[PATCH] [AArch64] Inline memcpy() as a sequence of ldp-stp with 64-bit registers

Mon Nov 3 13:44:35 PST 2014

I'm really not sure about this one. I agree with James that hacking around with the instructions after the scheduler seems really iffy. It sounds much more like we're hitting a scheduler defect that we want to fix properly instead, unless it's a constraint that's just impossible to represent.

Perhaps some kind of forwarding from a load to a dependent store has been omitted?

I've also got some other issues with the actual implementation.

Cheers.

Tim.

================
Comment at: lib/Target/AArch64/AArch64ISelLowering.cpp:6615-6620
@@ -6606,12 +6614,8 @@
                                                MachineFunction &MF) const {
-  // Don't use AdvSIMD to implement 16-byte memset. It would have taken one
-  // instruction to materialize the v2i64 zero and one store (with restrictive
-  // addressing mode). Just do two i64 store of zero-registers.
-  bool Fast;
-  const Function *F = MF.getFunction();
-  if (Subtarget->hasFPARMv8() && !IsMemset && Size >= 16 &&
-      !F->getAttributes().hasAttribute(AttributeSet::FunctionIndex,
-                                       Attribute::NoImplicitFloat) &&
-      (memOpAlign(SrcAlign, DstAlign, 16) ||
-       (allowsMisalignedMemoryAccesses(MVT::f128, 0, 1, &Fast) && Fast)))
-    return MVT::f128;
+  // In general it's optimal to use 64-bit registers with load/store pair
+  // instructions for memcpy() inlining, rather than doing the same with regular
+  // load/store instructions operating on 128-bit registers. Do not use 128-bit
+  // types.
+
+  if (Subtarget->isCyclone()) {
+    // Don't use AdvSIMD to implement 16-byte memset.

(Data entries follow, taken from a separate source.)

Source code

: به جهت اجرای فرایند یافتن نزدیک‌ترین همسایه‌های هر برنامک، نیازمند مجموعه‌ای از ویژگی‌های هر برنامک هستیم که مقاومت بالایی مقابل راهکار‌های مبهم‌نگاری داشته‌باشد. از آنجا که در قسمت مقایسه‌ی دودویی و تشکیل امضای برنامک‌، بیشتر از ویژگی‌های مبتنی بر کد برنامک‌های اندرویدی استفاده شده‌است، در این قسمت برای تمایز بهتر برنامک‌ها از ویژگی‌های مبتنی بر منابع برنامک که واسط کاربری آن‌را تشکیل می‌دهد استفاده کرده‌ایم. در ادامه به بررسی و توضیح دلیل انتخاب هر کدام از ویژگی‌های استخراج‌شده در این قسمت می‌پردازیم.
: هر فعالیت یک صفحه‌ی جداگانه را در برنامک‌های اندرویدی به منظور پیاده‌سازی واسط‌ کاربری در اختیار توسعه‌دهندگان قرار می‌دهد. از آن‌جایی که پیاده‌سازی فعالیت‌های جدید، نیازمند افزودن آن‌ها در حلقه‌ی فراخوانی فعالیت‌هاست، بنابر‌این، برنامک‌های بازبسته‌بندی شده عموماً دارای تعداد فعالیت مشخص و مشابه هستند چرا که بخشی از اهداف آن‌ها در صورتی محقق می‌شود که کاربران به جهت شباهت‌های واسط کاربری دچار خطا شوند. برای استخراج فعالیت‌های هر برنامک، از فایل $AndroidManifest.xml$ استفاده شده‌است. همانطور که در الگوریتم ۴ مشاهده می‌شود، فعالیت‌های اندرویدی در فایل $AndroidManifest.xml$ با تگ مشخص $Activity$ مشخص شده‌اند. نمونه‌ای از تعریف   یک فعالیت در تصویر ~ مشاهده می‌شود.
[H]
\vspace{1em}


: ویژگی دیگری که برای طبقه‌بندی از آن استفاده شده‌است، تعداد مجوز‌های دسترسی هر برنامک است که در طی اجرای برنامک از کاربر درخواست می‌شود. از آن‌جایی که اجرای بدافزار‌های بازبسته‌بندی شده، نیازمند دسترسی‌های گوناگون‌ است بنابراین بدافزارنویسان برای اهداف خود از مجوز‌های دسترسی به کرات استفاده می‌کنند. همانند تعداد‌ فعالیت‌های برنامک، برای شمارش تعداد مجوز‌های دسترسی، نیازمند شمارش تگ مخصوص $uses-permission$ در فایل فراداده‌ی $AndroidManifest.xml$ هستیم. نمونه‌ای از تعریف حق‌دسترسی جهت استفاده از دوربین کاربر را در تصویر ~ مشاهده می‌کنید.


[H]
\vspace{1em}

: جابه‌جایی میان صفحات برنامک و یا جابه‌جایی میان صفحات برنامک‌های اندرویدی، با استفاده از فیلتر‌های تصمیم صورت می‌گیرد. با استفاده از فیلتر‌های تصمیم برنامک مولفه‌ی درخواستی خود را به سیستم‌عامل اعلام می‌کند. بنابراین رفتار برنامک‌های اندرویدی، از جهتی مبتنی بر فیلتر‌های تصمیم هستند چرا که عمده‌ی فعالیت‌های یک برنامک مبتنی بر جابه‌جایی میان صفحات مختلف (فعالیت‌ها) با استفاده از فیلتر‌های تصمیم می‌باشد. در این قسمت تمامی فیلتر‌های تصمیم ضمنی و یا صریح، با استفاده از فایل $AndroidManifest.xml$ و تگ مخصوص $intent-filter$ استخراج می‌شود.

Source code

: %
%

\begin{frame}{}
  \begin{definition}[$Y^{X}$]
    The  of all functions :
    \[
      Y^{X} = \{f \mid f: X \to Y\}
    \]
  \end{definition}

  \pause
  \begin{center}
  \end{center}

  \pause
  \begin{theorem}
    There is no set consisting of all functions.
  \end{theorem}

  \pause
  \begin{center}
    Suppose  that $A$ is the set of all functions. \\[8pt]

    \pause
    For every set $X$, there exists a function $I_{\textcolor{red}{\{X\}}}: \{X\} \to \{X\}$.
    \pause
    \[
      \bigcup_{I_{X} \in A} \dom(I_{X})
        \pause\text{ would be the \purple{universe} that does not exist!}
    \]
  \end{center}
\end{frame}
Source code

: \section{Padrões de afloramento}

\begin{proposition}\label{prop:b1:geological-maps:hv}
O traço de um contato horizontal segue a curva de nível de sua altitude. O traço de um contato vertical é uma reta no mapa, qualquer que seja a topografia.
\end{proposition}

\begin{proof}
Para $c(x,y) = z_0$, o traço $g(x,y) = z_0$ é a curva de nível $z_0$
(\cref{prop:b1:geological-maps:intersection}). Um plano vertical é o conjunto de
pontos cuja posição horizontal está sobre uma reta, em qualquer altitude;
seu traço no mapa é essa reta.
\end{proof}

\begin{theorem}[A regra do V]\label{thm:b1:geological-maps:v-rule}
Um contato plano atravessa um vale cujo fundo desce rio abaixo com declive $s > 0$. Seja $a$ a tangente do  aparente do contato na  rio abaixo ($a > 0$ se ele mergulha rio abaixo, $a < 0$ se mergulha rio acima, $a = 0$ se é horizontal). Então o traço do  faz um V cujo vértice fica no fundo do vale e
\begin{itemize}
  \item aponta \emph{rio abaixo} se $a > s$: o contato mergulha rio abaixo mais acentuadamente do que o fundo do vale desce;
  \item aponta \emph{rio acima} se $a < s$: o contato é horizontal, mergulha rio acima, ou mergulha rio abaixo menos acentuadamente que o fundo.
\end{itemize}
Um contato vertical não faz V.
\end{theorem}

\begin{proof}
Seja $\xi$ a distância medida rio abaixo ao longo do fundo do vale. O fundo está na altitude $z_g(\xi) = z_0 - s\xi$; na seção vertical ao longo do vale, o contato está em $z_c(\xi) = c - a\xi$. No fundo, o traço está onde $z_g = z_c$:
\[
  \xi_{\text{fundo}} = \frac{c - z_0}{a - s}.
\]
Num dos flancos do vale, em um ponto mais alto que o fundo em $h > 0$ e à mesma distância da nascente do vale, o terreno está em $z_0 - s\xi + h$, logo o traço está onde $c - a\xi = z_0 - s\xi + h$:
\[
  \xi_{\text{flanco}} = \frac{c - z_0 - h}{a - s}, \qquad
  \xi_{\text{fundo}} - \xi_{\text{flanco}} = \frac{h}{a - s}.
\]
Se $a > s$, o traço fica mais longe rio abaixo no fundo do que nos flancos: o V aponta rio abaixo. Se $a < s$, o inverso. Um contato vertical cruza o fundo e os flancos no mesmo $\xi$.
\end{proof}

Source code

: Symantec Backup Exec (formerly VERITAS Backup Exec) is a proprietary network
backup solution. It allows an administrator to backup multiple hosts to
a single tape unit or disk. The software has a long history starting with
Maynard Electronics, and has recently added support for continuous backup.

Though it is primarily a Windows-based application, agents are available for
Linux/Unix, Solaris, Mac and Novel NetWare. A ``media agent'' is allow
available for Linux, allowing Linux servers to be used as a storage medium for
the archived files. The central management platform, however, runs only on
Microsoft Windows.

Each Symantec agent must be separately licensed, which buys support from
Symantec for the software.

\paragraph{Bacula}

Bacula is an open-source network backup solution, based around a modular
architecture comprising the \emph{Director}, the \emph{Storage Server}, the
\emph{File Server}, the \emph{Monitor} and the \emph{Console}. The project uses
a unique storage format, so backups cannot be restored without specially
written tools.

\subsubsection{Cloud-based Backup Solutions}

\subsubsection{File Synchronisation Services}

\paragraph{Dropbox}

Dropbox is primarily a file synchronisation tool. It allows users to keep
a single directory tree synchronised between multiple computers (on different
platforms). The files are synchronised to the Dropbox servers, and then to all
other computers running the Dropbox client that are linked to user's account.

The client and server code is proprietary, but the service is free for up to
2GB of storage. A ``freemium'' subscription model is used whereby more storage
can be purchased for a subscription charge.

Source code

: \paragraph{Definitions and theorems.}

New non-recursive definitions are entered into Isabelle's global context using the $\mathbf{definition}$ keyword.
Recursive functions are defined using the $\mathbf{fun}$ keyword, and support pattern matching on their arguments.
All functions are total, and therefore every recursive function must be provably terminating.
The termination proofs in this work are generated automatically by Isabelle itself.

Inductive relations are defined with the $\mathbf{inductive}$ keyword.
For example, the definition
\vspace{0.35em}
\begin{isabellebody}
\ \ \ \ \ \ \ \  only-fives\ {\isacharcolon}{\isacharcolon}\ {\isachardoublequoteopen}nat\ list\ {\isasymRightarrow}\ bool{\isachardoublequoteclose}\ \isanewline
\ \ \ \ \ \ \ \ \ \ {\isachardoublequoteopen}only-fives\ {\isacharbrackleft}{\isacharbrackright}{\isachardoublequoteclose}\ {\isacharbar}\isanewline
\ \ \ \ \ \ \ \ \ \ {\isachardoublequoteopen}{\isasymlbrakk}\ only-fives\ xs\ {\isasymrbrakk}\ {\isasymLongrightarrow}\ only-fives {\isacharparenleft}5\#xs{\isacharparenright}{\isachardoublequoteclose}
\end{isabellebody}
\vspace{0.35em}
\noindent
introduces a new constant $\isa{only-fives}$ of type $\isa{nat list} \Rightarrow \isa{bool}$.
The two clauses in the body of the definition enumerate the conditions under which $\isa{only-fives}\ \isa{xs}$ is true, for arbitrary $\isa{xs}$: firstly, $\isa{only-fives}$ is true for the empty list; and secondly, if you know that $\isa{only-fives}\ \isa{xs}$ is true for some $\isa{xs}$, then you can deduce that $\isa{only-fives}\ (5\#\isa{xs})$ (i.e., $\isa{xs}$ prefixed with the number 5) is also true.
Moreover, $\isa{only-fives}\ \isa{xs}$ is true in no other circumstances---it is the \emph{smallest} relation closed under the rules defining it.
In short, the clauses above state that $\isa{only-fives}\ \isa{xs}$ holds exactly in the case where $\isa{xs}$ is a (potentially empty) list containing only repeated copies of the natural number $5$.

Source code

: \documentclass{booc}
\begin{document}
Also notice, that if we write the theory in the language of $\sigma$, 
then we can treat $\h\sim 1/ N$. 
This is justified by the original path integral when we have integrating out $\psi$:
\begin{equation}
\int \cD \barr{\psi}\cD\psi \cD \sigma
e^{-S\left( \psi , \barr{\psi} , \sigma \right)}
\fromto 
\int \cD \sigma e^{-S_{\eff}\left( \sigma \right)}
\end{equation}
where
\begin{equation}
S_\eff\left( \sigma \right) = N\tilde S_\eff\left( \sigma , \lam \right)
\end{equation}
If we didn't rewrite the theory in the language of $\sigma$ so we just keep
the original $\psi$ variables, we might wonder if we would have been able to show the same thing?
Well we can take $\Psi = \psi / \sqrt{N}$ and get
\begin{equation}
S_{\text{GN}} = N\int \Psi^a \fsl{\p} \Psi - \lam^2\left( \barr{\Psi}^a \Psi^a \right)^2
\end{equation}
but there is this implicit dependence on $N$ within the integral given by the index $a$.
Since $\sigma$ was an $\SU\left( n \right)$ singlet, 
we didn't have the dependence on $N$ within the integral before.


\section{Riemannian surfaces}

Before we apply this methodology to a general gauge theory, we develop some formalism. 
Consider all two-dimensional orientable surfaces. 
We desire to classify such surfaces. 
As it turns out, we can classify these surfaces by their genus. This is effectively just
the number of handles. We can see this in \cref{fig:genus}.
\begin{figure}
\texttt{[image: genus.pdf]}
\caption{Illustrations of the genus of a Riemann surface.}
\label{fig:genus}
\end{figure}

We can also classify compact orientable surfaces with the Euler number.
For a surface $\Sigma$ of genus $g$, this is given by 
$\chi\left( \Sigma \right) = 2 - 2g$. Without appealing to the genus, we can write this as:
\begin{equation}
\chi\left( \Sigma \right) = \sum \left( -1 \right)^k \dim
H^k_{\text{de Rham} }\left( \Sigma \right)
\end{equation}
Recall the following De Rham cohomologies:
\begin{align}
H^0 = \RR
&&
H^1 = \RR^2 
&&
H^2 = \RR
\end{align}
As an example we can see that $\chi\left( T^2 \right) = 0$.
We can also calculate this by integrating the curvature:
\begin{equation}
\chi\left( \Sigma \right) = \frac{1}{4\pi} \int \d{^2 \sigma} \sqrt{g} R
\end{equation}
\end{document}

It would have taken one
----------------
How general is this? We should be writing for future cores as well as existing ones, and always preferring 64-bit operations seems like it'll be more and more of an oddity in future.

It also seems like it belongs in a completely separate patch to the interleaving one.

================
Comment at: lib/Target/AArch64/AArch64LoadStoreInterleave.cpp:242-245
@@ +241,6 @@
+// Checks if a set of load and store instructions can be safely reordered.
+static bool isSafeToReorder(MachineBasicBlock &MBB,
+                            const SmallVectorImpl<MachineInstr*> &Lds,
+                            const SmallVectorImpl<MachineInstr*> &Sts,
+                            const TargetRegisterInfo *TRI) {
+  if (Sts.empty() || Sts.size() != Lds.size())
----------------
This seems like a really fragile way to do this. It's only ever going to work on a basic block with a single memcpy operation and no other loads/stores.

http://reviews.llvm.org/D6054